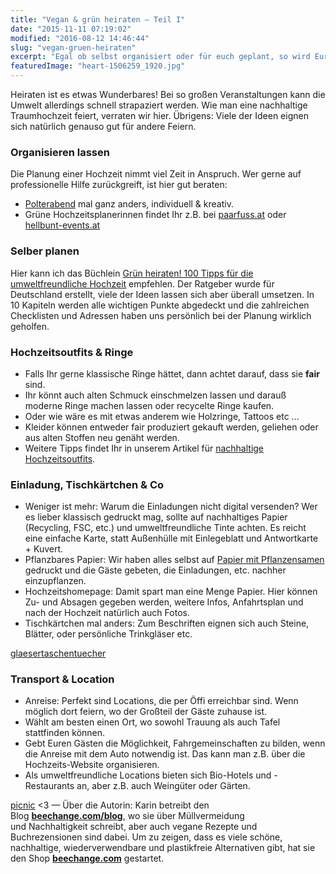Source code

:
 ```yaml
---
title: "Vegan & grün heiraten – Teil I"
date: "2015-11-11 07:19:02"
modified: "2016-08-12 14:46:44"
slug: "vegan-gruen-heiraten"
excerpt: "Egal ob selbst organisiert oder für euch geplant, so wird Eure nachhaltige Hochzeit zum Erfolg."
featuredImage: "heart-1506259_1920.jpg"
---
```


Heiraten ist es etwas Wunderbares! Bei so großen Veranstaltungen kann die Umwelt allerdings schnell strapaziert werden. Wie man eine nachhaltige Traumhochzeit feiert, verraten wir hier. Übrigens: Viele der Ideen eignen sich natürlich genauso gut für andere Feiern.

### Organisieren lassen

Die Planung einer Hochzeit nimmt viel Zeit in Anspruch. Wer gerne auf professionelle Hilfe zurückgreift, ist hier gut beraten:

*   [Polterabend](http://www.poltergemeinde.at/) mal ganz anders, individuell & kreativ.
*   Grüne Hochzeitsplanerinnen findet Ihr z.B. bei [paarfuss.at](http://www.paarfuss.at/) oder [hellbunt-events.at](http://www.hellbunt-events.at/index.php/hochzeit/)

### Selber planen

Hier kann ich das Büchlein [Grün heiraten! 100 Tipps für die umweltfreundliche Hochzeit](http://www.perfectday-online.de/product_info.php?info=p12_Gruen-heiraten-.html) empfehlen. Der Ratgeber wurde für Deutschland erstellt, viele der Ideen lassen sich aber überall umsetzen. In 10 Kapiteln werden alle wichtigen Punkte abgedeckt und die zahlreichen Checklisten und Adressen haben uns persönlich bei der Planung wirklich geholfen.

### Hochzeitsoutfits & Ringe

*   Falls Ihr gerne klassische Ringe hättet, dann achtet darauf, dass sie **fair** sind.
*   Ihr könnt auch alten Schmuck einschmelzen lassen und darauß moderne Ringe machen lassen oder recycelte Ringe kaufen.
*   Oder wie wäre es mit etwas anderem wie Holzringe, Tattoos etc ...
*   Kleider können entweder fair produziert gekauft werden, geliehen oder aus alten Stoffen neu genäht werden.
*   Weitere Tipps findet Ihr in unserem Artikel für [nachhaltige Hochzeitsoutfits](https://www.veganblatt.com/nachhaltige-hochzeitsmode).

### Einladung, Tischkärtchen & Co

*   Weniger ist mehr: Warum die Einladungen nicht digital versenden? Wer es lieber klassisch gedruckt mag, sollte auf nachhaltiges Papier (Recycling, FSC, etc.) und umweltfreundliche Tinte achten. Es reicht eine einfache Karte, statt Außenhülle mit Einlegeblatt und Antwortkarte + Kuvert.
*   Pflanzbares Papier: Wir haben alles selbst auf [Papier mit Pflanzensamen](http://www.perfectday-online.de/product_info.php?info=p34_Bluehendes-Papier.html) gedruckt und die Gäste gebeten, die Einladungen, etc. nachher einzupflanzen.
*   Hochzeitshomepage: Damit spart man eine Menge Papier. Hier können Zu- und Absagen gegeben werden, weitere Infos, Anfahrtsplan und nach der Hochzeit natürlich auch Fotos.
*   Tischkärtchen mal anders: Zum Beschriften eignen sich auch Steine, Blätter, oder persönliche Trinkgläser etc.

[glaeser](https://www.pinterest.com/pin/198299189818268548/)[taschentuecher](https://www.pinterest.com/pin/65865213272616029/)

### **Transport & Location**

*   Anreise: Perfekt sind Locations, die per Öffi erreichbar sind. Wenn möglich dort feiern, wo der Großteil der Gäste zuhause ist.
*   Wählt am besten einen Ort, wo sowohl Trauung als auch Tafel stattfinden können.
*   Gebt Euren Gästen die Möglichkeit, Fahrgemeinschaften zu bilden, wenn die Anreise mit dem Auto notwendig ist. Das kann man z.B. über die Hochzeits-Website organisieren.
*   Als umweltfreundliche Locations bieten sich Bio-Hotels und -Restaurants an, aber z.B. auch Weingüter oder Gärten.

[picnic](https://www.pinterest.com/pin/301881981247153023/) <3 — Über die Autorin: Karin betreibt den Blog [**beechange.com/blog**](http://www.beechange.com/blog/), wo sie über Müllvermeidung und Nachhaltigkeit schreibt, aber auch vegane Rezepte und Buchrezensionen sind dabei. Um zu zeigen, dass es viele schöne, nachhaltige, wiederverwendbare und plastikfreie Alternativen gibt, hat sie den Shop **[beechange.com](http://www.beechange.com/)** gestartet.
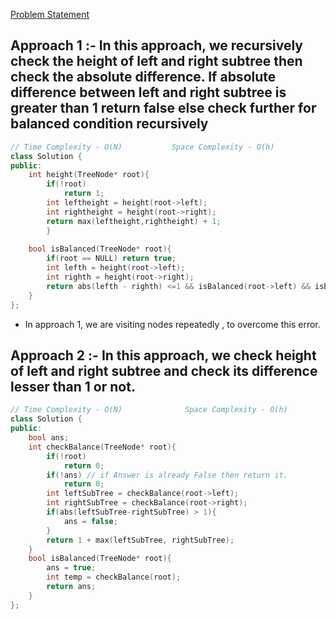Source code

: [Problem Statement](https://leetcode.com/problems/balanced-binary-tree/)

## Approach 1 :- In this approach, we recursively check the height of left and right subtree then check the absolute difference. If absolute difference between left and right subtree is greater than 1 return false else check further for balanced condition recursively

```cpp
// Time Complexity - O(N)           Space Complexity - O(h)
class Solution {
public:
    int height(TreeNode* root){
        if(!root)
            return 1;
        int leftheight = height(root->left);
        int rightheight = height(root->right);
        return max(leftheight,rightheight) + 1;
        }
      
    bool isBalanced(TreeNode* root){
        if(root == NULL) return true;
        int lefth = height(root->left);
        int righth = height(root->right);
        return abs(lefth - righth) <=1 && isBalanced(root->left) && isBalanced(root->right);
    }
};
```
- In approach 1, we are visiting nodes repeatedly , to overcome this error.

## Approach 2 :- In this approach, we check height of left and right subtree and check its difference lesser than 1 or not.
```cpp
// Time Complexity - O(N)              Space Complexity - O(h)
class Solution {
public:
    bool ans;
    int checkBalance(TreeNode* root){
        if(!root)
            return 0;
        if(!ans) // if Answer is already False then return it.
            return 0;
        int leftSubTree = checkBalance(root->left);
        int rightSubTree = checkBalance(root->right);
        if(abs(leftSubTree-rightSubTree) > 1){
            ans = false;
        }
        return 1 + max(leftSubTree, rightSubTree);
    }
    bool isBalanced(TreeNode* root){
        ans = true;
        int temp = checkBalance(root);
        return ans;
    }
};
```
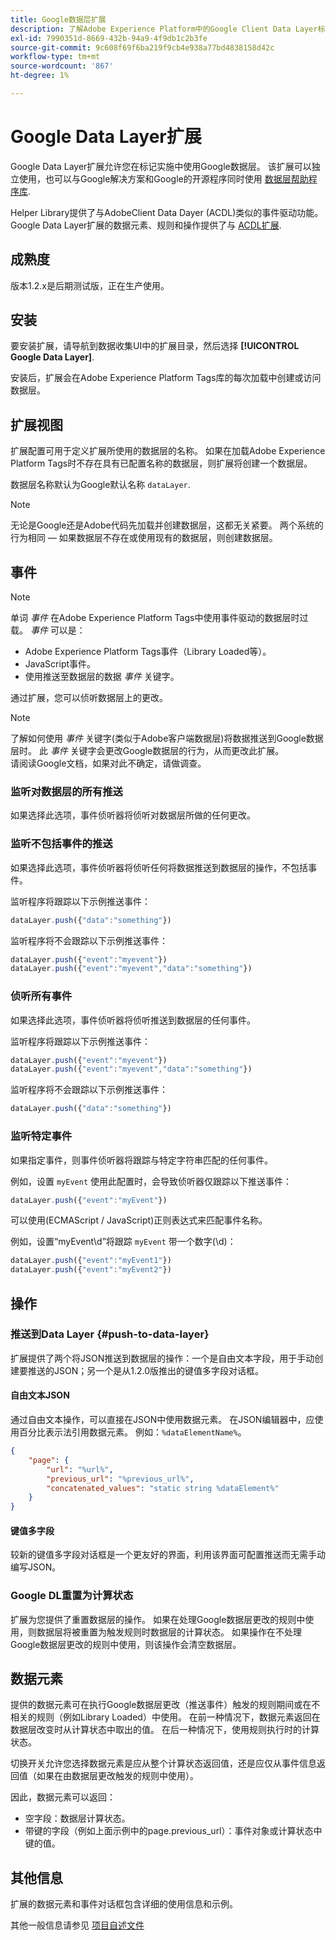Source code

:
 ```yaml
---
title: Google数据层扩展
description: 了解Adobe Experience Platform中的Google Client Data Layer标记扩展。
exl-id: 7990351d-8669-432b-94a9-4f9db1c2b3fe
source-git-commit: 9c608f69f6ba219f9cb4e938a77bd4838158d42c
workflow-type: tm+mt
source-wordcount: '867'
ht-degree: 1%

---
```


# Google Data Layer扩展

Google Data Layer扩展允许您在标记实施中使用Google数据层。 该扩展可以独立使用，也可以与Google解决方案和Google的开源程序同时使用 [数据层帮助程序库](https://github.com/google/data-layer-helper).

Helper Library提供了与AdobeClient Data Dayer (ACDL)类似的事件驱动功能。 Google Data Layer扩展的数据元素、规则和操作提供了与 [ACDL扩展](../client-data-layer/overview.md).

## 成熟度

版本1.2.x是后期测试版，正在生产使用。

## 安装

要安装扩展，请导航到数据收集UI中的扩展目录，然后选择 **[!UICONTROL Google Data Layer]**.

安装后，扩展会在Adobe Experience Platform Tags库的每次加载中创建或访问数据层。

## 扩展视图

扩展配置可用于定义扩展所使用的数据层的名称。 如果在加载Adobe Experience Platform Tags时不存在具有已配置名称的数据层，则扩展将创建一个数据层。

数据层名称默认为Google默认名称 `dataLayer`.

>[!NOTE]
>
>无论是Google还是Adobe代码先加载并创建数据层，这都无关紧要。 两个系统的行为相同 — 如果数据层不存在或使用现有的数据层，则创建数据层。

## 事件

>[!NOTE]
>
>单词 _事件_ 在Adobe Experience Platform Tags中使用事件驱动的数据层时过载。 _事件_ 可以是：
> - Adobe Experience Platform Tags事件（Library Loaded等）。
> - JavaScript事件。
> - 使用推送至数据层的数据 _事件_ 关键字。


通过扩展，您可以侦听数据层上的更改。

>[!NOTE]
>
>了解如何使用 _事件_ 关键字(类似于Adobe客户端数据层)将数据推送到Google数据层时。 此 _事件_ 关键字会更改Google数据层的行为，从而更改此扩展。\
> 请阅读Google文档，如果对此不确定，请做调查。

### 监听对数据层的所有推送

如果选择此选项，事件侦听器将侦听对数据层所做的任何更改。

### 监听不包括事件的推送

如果选择此选项，事件侦听器将侦听任何将数据推送到数据层的操作，不包括事件。

监听程序将跟踪以下示例推送事件：

```js
dataLayer.push({"data":"something"})
```

监听程序将不会跟踪以下示例推送事件：

```js
dataLayer.push({"event":"myevent"})
dataLayer.push({"event":"myevent","data":"something"})
```

### 侦听所有事件

如果选择此选项，事件侦听器将侦听推送到数据层的任何事件。

监听程序将跟踪以下示例推送事件：

```js
dataLayer.push({"event":"myevent"})
dataLayer.push({"event":"myevent","data":"something"})
```

监听程序将不会跟踪以下示例推送事件：

```js
dataLayer.push({"data":"something"})
```

### 监听特定事件

如果指定事件，则事件侦听器将跟踪与特定字符串匹配的任何事件。

例如，设置 `myEvent` 使用此配置时，会导致侦听器仅跟踪以下推送事件：

```js
dataLayer.push({"event":"myEvent"})
```

可以使用(ECMAScript / JavaScript)正则表达式来匹配事件名称。

例如，设置“myEvent\d”将跟踪 `myEvent` 带一个数字(\d)：

```js
dataLayer.push({"event":"myEvent1"})
dataLayer.push({"event":"myEvent2"})
```

## 操作

### 推送到Data Layer {#push-to-data-layer}

扩展提供了两个将JSON推送到数据层的操作：一个是自由文本字段，用于手动创建要推送的JSON；另一个是从1.2.0版推出的键值多字段对话框。

#### 自由文本JSON

通过自由文本操作，可以直接在JSON中使用数据元素。 在JSON编辑器中，应使用百分比表示法引用数据元素。 例如：`%dataElementName%`。

```json
{
    "page": {
        "url": "%url%",
        "previous_url": "%previous_url%",
        "concatenated_values": "static string %dataElement%"
    }
}
```

#### 键值多字段

较新的键值多字段对话框是一个更友好的界面，利用该界面可配置推送而无需手动编写JSON。

### Google DL重置为计算状态

扩展为您提供了重置数据层的操作。 如果在处理Google数据层更改的规则中使用，则数据层将被重置为触发规则时数据层的计算状态。 如果操作在不处理Google数据层更改的规则中使用，则该操作会清空数据层。

## 数据元素

提供的数据元素可在执行Google数据层更改（推送事件）触发的规则期间或在不相关的规则（例如Library Loaded）中使用。 在前一种情况下，数据元素返回在数据层改变时从计算状态中取出的值。 在后一种情况下，使用规则执行时的计算状态。

切换开关允许您选择数据元素是应从整个计算状态返回值，还是应仅从事件信息返回值（如果在由数据层更改触发的规则中使用）。

因此，数据元素可以返回：

- 空字段：数据层计算状态。
- 带键的字段（例如上面示例中的page.previous_url）：事件对象或计算状态中键的值。

## 其他信息

扩展的数据元素和事件对话框包含详细的使用信息和示例。

其他一般信息请参见 [项目自述文件](https://github.com/adobe/reactor-extension-googledatalayer/blob/main/README.md)

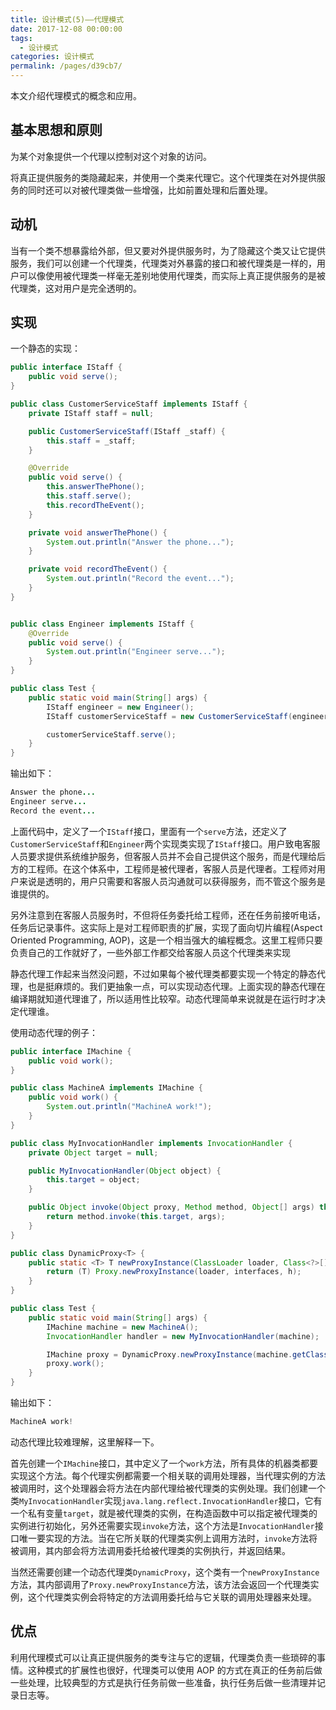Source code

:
 ```yaml
---
title: 设计模式(5)——代理模式
date: 2017-12-08 00:00:00
tags: 
  - 设计模式
categories: 设计模式
permalink: /pages/d39cb7/
---
```


本文介绍代理模式的概念和应用。

<!--more-->

## 基本思想和原则

为某个对象提供一个代理以控制对这个对象的访问。

将真正提供服务的类隐藏起来，并使用一个类来代理它。这个代理类在对外提供服务的同时还可以对被代理类做一些增强，比如前置处理和后置处理。

## 动机

当有一个类不想暴露给外部，但又要对外提供服务时，为了隐藏这个类又让它提供服务，我们可以创建一个代理类，代理类对外暴露的接口和被代理类是一样的，用户可以像使用被代理类一样毫无差别地使用代理类，而实际上真正提供服务的是被代理类，这对用户是完全透明的。

## 实现

一个静态的实现：

```Java
public interface IStaff {
    public void serve();
}

public class CustomerServiceStaff implements IStaff {
    private IStaff staff = null;

    public CustomerServiceStaff(IStaff _staff) {
        this.staff = _staff;
    }

    @Override
    public void serve() {
        this.answerThePhone();
        this.staff.serve();
        this.recordTheEvent();
    }

    private void answerThePhone() {
        System.out.println("Answer the phone...");
    }

    private void recordTheEvent() {
        System.out.println("Record the event...");
    }
}


public class Engineer implements IStaff {
    @Override
    public void serve() {
        System.out.println("Engineer serve...");
    }
}

public class Test {
    public static void main(String[] args) {
        IStaff engineer = new Engineer();
        IStaff customerServiceStaff = new CustomerServiceStaff(engineer);

        customerServiceStaff.serve();
    }
}
```

输出如下：

```Java
Answer the phone...
Engineer serve...
Record the event...
```

上面代码中，定义了一个`IStaff`接口，里面有一个`serve`方法，还定义了`CustomerServiceStaff`和`Engineer`两个实现类实现了`IStaff`接口。用户致电客服人员要求提供系统维护服务，但客服人员并不会自己提供这个服务，而是代理给后方的工程师。在这个体系中，工程师是被代理者，客服人员是代理者。工程师对用户来说是透明的，用户只需要和客服人员沟通就可以获得服务，而不管这个服务是谁提供的。

另外注意到在客服人员服务时，不但将任务委托给工程师，还在任务前接听电话，任务后记录事件。这实际上是对工程师职责的扩展，实现了面向切片编程(Aspect Oriented Programming, AOP)，这是一个相当强大的编程概念。这里工程师只要负责自己的工作就好了，一些外部工作都交给客服人员这个代理类来实现

静态代理工作起来当然没问题，不过如果每个被代理类都要实现一个特定的静态代理，也是挺麻烦的。我们更抽象一点，可以实现动态代理。上面实现的静态代理在编译期就知道代理谁了，所以适用性比较窄。动态代理简单来说就是在运行时才决定代理谁。

使用动态代理的例子：

```Java
public interface IMachine {
    public void work();
}

public class MachineA implements IMachine {
    public void work() {
        System.out.println("MachineA work!");
    }
}

public class MyInvocationHandler implements InvocationHandler {
    private Object target = null;

    public MyInvocationHandler(Object object) {
        this.target = object;
    }

    public Object invoke(Object proxy, Method method, Object[] args) throws Throwable {
        return method.invoke(this.target, args);
    }
}

public class DynamicProxy<T> {
    public static <T> T newProxyInstance(ClassLoader loader, Class<?>[] interfaces, InvocationHandler h) {
        return (T) Proxy.newProxyInstance(loader, interfaces, h);
    }
}

public class Test {
    public static void main(String[] args) {
        IMachine machine = new MachineA();
        InvocationHandler handler = new MyInvocationHandler(machine);

        IMachine proxy = DynamicProxy.newProxyInstance(machine.getClass().getClassLoader(), machine.getClass().getInterfaces(), handler);
        proxy.work();
    }
}
```

输出如下：

```Java
MachineA work!
```

动态代理比较难理解，这里解释一下。

首先创建一个`IMachine`接口，其中定义了一个`work`方法，所有具体的机器类都要实现这个方法。每个代理实例都需要一个相关联的调用处理器，当代理实例的方法被调用时，这个处理器会将方法在内部代理给被代理类的实例处理。我们创建一个类`MyInvocationHandler`实现`java.lang.reflect.InvocationHandler`接口，它有一个私有变量`target`，就是被代理类的实例，在构造函数中可以指定被代理类的实例进行初始化，另外还需要实现`invoke`方法，这个方法是`InvocationHandler`接口唯一要实现的方法。当在它所关联的代理类实例上调用方法时，`invoke`方法将被调用，其内部会将方法调用委托给被代理类的实例执行，并返回结果。

当然还需要创建一个动态代理类`DynamicProxy`，这个类有一个`newProxyInstance`方法，其内部调用了`Proxy.newProxyInstance`方法，该方法会返回一个代理类实例，这个代理类实例会将特定的方法调用委托给与它关联的调用处理器来处理。

## 优点

利用代理模式可以让真正提供服务的类专注与它的逻辑，代理类负责一些琐碎的事情。这种模式的扩展性也很好，代理类可以使用 AOP 的方式在真正的任务前后做一些处理，比较典型的方式是执行任务前做一些准备，执行任务后做一些清理并记录日志等。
══════════════════════════════
Requirement: In the listing above, find every line with the word "serve" and copy it.

Result of this exercise:
    public void serve();
    public void serve() {
        this.staff.serve();
    public void serve() {
        System.out.println("Engineer serve...");
        customerServiceStaff.serve();
Engineer serve...
上面代码中，定义了一个`IStaff`接口，里面有一个`serve`方法，还定义了`CustomerServiceStaff`和`Engineer`两个实现类实现了`IStaff`接口。用户致电客服人员要求提供系统维护服务，但客服人员并不会自己提供这个服务，而是代理给后方的工程师。在这个体系中，工程师是被代理者，客服人员是代理者。工程师对用户来说是透明的，用户只需要和客服人员沟通就可以获得服务，而不管这个服务是谁提供的。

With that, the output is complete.